▸ **Assignment**: Write the data below out in full, exactly as it stands.

▸ **Data for processing**:
★ ★ ★ ★ ★
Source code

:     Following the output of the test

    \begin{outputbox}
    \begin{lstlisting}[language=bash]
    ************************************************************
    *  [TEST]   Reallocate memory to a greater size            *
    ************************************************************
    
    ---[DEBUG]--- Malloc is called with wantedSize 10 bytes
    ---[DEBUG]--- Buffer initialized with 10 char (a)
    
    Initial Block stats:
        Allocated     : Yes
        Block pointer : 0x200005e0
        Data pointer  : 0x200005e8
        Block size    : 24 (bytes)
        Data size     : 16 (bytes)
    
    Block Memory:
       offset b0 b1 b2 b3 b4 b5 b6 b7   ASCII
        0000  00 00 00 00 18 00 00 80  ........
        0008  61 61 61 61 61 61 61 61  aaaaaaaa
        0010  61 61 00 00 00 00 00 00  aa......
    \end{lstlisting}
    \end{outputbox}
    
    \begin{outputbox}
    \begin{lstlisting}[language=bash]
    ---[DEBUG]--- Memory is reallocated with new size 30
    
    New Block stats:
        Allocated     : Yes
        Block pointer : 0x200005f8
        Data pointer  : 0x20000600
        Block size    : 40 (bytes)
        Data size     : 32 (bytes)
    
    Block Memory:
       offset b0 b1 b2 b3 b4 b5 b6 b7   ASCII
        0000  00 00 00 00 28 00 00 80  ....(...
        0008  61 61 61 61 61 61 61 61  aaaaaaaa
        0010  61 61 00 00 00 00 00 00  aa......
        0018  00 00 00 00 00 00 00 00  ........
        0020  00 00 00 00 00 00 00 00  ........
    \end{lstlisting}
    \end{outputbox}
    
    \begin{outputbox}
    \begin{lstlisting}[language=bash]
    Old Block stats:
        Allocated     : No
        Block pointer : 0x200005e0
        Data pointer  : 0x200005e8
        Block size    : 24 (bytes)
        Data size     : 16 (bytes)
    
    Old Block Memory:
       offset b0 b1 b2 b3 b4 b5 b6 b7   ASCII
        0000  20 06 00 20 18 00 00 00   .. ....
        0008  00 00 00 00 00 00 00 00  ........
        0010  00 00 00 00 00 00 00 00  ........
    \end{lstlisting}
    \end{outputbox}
★ ★ ★ ★ ★
▸ **Response area**:
Source code

:     Following the output of the test

    \begin{outputbox}
    \begin{lstlisting}[language=bash]
    ************************************************************
    *  [TEST]   Reallocate memory to a greater size            *
    ************************************************************
    
    ---[DEBUG]--- Malloc is called with wantedSize 10 bytes
    ---[DEBUG]--- Buffer initialized with 10 char (a)
    
    Initial Block stats:
        Allocated     : Yes
        Block pointer : 0x200005e0
        Data pointer  : 0x200005e8
        Block size    : 24 (bytes)
        Data size     : 16 (bytes)
    
    Block Memory:
       offset b0 b1 b2 b3 b4 b5 b6 b7   ASCII
        0000  00 00 00 00 18 00 00 80  ........
        0008  61 61 61 61 61 61 61 61  aaaaaaaa
        0010  61 61 00 00 00 00 00 00  aa......
    \end{lstlisting}
    \end{outputbox}
    
    \begin{outputbox}
    \begin{lstlisting}[language=bash]
    ---[DEBUG]--- Memory is reallocated with new size 30
    
    New Block stats:
        Allocated     : Yes
        Block pointer : 0x200005f8
        Data pointer  : 0x20000600
        Block size    : 40 (bytes)
        Data size     : 32 (bytes)
    
    Block Memory:
       offset b0 b1 b2 b3 b4 b5 b6 b7   ASCII
        0000  00 00 00 00 28 00 00 80  ....(...
        0008  61 61 61 61 61 61 61 61  aaaaaaaa
        0010  61 61 00 00 00 00 00 00  aa......
        0018  00 00 00 00 00 00 00 00  ........
        0020  00 00 00 00 00 00 00 00  ........
    \end{lstlisting}
    \end{outputbox}
    
    \begin{outputbox}
    \begin{lstlisting}[language=bash]
    Old Block stats:
        Allocated     : No
        Block pointer : 0x200005e0
        Data pointer  : 0x200005e8
        Block size    : 24 (bytes)
        Data size     : 16 (bytes)
    
    Old Block Memory:
       offset b0 b1 b2 b3 b4 b5 b6 b7   ASCII
        0000  20 06 00 20 18 00 00 00   .. ....
        0008  00 00 00 00 00 00 00 00  ........
        0010  00 00 00 00 00 00 00 00  ........
    \end{lstlisting}
    \end{outputbox}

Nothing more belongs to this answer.